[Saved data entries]
----------

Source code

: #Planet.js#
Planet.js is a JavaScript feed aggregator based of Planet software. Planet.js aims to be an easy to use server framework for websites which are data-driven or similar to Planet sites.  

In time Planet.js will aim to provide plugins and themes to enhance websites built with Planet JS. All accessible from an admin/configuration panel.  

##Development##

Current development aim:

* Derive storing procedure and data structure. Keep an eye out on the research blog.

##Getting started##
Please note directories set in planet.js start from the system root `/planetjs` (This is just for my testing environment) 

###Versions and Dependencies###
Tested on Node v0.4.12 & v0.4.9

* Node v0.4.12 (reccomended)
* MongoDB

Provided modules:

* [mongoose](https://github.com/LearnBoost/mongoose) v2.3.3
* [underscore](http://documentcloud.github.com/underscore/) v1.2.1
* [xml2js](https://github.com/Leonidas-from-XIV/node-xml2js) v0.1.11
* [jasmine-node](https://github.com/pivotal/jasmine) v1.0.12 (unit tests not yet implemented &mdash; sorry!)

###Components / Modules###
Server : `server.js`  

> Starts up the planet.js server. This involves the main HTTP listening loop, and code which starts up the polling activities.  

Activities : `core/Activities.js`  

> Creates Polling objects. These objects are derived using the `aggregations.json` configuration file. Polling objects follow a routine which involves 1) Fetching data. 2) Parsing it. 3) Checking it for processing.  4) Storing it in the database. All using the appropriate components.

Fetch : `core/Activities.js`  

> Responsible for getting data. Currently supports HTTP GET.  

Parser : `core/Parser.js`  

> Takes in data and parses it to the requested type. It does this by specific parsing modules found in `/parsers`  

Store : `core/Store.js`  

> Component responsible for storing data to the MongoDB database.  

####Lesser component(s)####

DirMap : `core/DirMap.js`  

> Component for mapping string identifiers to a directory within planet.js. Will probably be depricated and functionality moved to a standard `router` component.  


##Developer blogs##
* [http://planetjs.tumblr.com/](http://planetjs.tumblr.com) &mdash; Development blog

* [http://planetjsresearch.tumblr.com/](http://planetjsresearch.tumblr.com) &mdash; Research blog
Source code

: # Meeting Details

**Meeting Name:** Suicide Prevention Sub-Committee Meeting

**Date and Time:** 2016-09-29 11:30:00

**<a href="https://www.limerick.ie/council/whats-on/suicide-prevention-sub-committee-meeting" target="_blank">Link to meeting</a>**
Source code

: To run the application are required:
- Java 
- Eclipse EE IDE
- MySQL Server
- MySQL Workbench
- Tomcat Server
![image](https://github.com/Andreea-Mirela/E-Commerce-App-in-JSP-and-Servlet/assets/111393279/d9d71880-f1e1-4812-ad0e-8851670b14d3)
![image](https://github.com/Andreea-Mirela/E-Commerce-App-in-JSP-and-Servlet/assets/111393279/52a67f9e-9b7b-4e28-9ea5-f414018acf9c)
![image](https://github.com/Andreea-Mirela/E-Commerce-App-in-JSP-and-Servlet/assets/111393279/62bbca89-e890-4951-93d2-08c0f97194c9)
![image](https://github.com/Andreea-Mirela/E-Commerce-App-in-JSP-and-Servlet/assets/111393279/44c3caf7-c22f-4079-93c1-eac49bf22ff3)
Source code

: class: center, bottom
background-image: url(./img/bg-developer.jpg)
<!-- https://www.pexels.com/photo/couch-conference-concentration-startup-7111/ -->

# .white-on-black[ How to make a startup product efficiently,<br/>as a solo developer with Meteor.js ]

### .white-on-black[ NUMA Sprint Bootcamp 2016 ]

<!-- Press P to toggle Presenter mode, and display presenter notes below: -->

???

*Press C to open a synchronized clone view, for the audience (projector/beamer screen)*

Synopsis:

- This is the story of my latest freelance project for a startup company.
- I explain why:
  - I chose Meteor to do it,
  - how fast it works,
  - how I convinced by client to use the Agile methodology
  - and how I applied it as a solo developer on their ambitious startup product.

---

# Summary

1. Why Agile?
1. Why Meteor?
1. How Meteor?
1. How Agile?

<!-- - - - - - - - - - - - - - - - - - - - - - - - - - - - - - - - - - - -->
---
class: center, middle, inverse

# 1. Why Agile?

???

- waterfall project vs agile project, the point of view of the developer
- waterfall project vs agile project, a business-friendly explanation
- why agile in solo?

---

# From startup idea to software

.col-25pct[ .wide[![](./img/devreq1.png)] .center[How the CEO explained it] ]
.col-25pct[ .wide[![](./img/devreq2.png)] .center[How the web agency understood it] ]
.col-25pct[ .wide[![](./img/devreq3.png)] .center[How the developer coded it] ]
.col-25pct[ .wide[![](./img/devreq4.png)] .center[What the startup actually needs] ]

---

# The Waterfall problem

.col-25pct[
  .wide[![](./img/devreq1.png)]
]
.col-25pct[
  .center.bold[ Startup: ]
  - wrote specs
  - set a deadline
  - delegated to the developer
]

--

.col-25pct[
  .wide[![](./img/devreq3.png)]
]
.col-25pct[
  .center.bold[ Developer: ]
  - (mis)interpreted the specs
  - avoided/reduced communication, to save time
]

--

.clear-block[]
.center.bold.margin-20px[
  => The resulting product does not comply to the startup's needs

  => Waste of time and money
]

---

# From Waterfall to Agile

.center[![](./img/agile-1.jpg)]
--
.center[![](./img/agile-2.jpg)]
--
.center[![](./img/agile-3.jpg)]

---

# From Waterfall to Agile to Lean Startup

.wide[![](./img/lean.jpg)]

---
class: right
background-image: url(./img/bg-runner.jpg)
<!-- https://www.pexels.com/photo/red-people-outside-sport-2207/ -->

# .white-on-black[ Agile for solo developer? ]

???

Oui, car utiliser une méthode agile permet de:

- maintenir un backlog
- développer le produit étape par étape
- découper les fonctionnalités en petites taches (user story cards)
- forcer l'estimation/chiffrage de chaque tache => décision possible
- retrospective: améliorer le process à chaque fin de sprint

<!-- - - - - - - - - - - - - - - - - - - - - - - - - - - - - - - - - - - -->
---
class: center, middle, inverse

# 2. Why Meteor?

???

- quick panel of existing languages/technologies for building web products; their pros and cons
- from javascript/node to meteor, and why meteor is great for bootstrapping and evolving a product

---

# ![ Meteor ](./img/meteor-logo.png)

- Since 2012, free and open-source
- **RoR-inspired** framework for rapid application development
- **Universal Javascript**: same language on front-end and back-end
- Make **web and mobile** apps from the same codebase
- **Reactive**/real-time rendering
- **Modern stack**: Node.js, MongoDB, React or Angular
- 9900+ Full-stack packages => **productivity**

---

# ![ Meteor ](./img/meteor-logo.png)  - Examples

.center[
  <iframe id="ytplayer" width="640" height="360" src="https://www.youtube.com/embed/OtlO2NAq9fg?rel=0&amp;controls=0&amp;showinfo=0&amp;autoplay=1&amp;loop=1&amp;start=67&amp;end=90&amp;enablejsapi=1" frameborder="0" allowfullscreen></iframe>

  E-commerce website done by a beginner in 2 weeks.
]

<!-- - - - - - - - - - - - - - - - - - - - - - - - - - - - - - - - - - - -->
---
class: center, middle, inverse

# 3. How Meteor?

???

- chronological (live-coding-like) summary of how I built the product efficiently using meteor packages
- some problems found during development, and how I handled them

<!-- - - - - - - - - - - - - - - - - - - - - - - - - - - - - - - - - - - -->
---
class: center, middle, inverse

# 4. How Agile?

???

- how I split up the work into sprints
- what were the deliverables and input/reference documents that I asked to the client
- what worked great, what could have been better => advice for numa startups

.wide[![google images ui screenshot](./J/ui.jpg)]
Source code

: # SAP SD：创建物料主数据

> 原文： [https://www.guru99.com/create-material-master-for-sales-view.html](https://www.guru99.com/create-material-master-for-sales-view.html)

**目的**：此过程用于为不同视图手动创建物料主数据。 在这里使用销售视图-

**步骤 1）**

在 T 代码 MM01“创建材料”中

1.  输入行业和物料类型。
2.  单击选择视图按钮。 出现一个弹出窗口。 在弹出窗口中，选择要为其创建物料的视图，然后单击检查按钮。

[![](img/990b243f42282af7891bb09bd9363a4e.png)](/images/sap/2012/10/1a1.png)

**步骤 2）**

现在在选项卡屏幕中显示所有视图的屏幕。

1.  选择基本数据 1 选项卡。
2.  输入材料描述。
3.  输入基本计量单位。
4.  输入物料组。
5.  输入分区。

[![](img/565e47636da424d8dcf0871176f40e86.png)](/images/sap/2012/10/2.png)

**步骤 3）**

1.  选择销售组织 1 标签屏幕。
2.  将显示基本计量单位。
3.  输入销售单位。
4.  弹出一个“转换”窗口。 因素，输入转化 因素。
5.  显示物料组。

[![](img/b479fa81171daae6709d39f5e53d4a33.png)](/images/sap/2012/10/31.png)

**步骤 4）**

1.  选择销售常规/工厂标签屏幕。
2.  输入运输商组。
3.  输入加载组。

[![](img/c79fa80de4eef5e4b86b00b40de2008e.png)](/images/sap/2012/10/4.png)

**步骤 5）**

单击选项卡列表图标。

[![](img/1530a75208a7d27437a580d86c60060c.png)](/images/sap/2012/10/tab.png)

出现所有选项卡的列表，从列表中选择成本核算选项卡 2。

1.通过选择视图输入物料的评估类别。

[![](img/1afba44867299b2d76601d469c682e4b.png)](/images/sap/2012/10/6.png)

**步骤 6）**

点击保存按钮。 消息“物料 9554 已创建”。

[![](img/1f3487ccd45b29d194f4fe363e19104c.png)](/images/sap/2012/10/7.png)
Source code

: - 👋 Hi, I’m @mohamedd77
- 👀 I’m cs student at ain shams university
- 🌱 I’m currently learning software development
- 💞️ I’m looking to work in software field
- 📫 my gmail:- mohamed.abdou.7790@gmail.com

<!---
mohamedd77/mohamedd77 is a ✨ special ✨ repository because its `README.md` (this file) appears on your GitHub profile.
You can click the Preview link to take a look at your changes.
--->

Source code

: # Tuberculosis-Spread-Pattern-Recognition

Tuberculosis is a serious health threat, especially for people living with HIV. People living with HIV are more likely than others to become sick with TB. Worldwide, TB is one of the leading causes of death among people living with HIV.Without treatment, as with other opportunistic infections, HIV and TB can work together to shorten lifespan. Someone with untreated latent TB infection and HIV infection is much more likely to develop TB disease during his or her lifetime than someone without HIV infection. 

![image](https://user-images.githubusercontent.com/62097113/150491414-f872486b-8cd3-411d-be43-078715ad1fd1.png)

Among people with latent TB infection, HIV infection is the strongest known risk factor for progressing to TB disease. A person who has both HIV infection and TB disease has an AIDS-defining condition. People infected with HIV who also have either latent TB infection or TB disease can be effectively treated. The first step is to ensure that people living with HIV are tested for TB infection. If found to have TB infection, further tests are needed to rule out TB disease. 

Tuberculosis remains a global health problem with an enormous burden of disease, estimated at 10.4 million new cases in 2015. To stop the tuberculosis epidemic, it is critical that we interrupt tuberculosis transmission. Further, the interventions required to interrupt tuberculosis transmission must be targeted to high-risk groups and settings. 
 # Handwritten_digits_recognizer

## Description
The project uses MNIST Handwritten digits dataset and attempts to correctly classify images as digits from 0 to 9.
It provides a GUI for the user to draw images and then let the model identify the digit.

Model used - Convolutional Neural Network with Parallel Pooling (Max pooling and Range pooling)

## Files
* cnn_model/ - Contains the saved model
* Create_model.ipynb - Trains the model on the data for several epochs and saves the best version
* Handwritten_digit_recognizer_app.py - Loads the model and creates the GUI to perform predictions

----------

WHAT IS EXPECTED >> Please copy every line of the records above in which "packages" appears.

TASK SOLUTION >>
- 9900+ Full-stack packages => **productivity**
- chronological (live-coding-like) summary of how I built the product efficiently using meteor packages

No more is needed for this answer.